Records to use:
------------------------------------------------------------

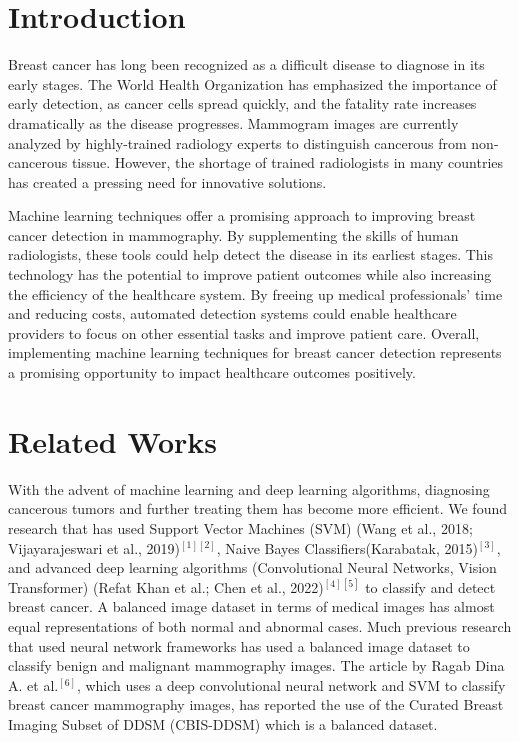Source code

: \documentclass[11pt,letterpaper, twocolumn]{article}
\begin{document}
\section{Introduction}
Breast cancer has long been recognized as a difficult disease to diagnose in its early stages. The World Health Organization has emphasized the importance of early detection, as cancer cells spread quickly, and the fatality rate increases dramatically as the disease progresses. Mammogram images are currently analyzed by highly-trained radiology experts to distinguish cancerous from non-cancerous tissue. However, the shortage of trained radiologists in many countries has created a pressing need for innovative solutions.

Machine learning techniques offer a promising approach to improving breast cancer detection in mammography. By supplementing the skills of human radiologists, these tools could help detect the disease in its earliest stages. This technology has the potential to improve patient outcomes while also increasing the efficiency of the healthcare system. By freeing up medical professionals' time and reducing costs, automated detection systems could enable healthcare providers to focus on other essential tasks and improve patient care. Overall, implementing machine learning techniques for breast cancer detection represents a promising opportunity to impact healthcare outcomes positively.

\section{Related Works}
With the advent of machine learning and deep learning algorithms, diagnosing cancerous tumors and further treating them has become more efficient. We found research that has used Support Vector Machines (SVM) (Wang et al., 2018; Vijayarajeswari et al., 2019)${}^{[1][2]}$,  Naive Bayes Classifiers(Karabatak, 2015)${}^{[3]}$, and advanced deep learning algorithms (Convolutional Neural Networks, Vision Transformer) (Refat Khan et al.; Chen et al., 2022)${}^{[4][5]}$ to classify and detect breast cancer.
A balanced image dataset in terms of medical images has almost equal representations of both normal and abnormal cases. Much previous research that used neural network frameworks has used a balanced image dataset to classify benign and malignant mammography images. The article by Ragab Dina A. et al.${}^{[6]}$, which uses a deep convolutional neural network and SVM to classify breast cancer mammography images, has reported the use of the Curated Breast Imaging Subset of DDSM (CBIS-DDSM) which is a balanced dataset.
\end{document}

------------------------------------------------------------

Task objective:
Everything but the pictures is needed: copy the data above exactly.

Your response:
Source code

: \documentclass[11pt,letterpaper, twocolumn]{article}
\begin{document}
\section{Introduction}
Breast cancer has long been recognized as a difficult disease to diagnose in its early stages. The World Health Organization has emphasized the importance of early detection, as cancer cells spread quickly, and the fatality rate increases dramatically as the disease progresses. Mammogram images are currently analyzed by highly-trained radiology experts to distinguish cancerous from non-cancerous tissue. However, the shortage of trained radiologists in many countries has created a pressing need for innovative solutions.

Machine learning techniques offer a promising approach to improving breast cancer detection in mammography. By supplementing the skills of human radiologists, these tools could help detect the disease in its earliest stages. This technology has the potential to improve patient outcomes while also increasing the efficiency of the healthcare system. By freeing up medical professionals' time and reducing costs, automated detection systems could enable healthcare providers to focus on other essential tasks and improve patient care. Overall, implementing machine learning techniques for breast cancer detection represents a promising opportunity to impact healthcare outcomes positively.

\section{Related Works}
With the advent of machine learning and deep learning algorithms, diagnosing cancerous tumors and further treating them has become more efficient. We found research that has used Support Vector Machines (SVM) (Wang et al., 2018; Vijayarajeswari et al., 2019)${}^{[1][2]}$,  Naive Bayes Classifiers(Karabatak, 2015)${}^{[3]}$, and advanced deep learning algorithms (Convolutional Neural Networks, Vision Transformer) (Refat Khan et al.; Chen et al., 2022)${}^{[4][5]}$ to classify and detect breast cancer.
A balanced image dataset in terms of medical images has almost equal representations of both normal and abnormal cases. Much previous research that used neural network frameworks has used a balanced image dataset to classify benign and malignant mammography images. The article by Ragab Dina A. et al.${}^{[6]}$, which uses a deep convolutional neural network and SVM to classify breast cancer mammography images, has reported the use of the Curated Breast Imaging Subset of DDSM (CBIS-DDSM) which is a balanced dataset.
\end{document}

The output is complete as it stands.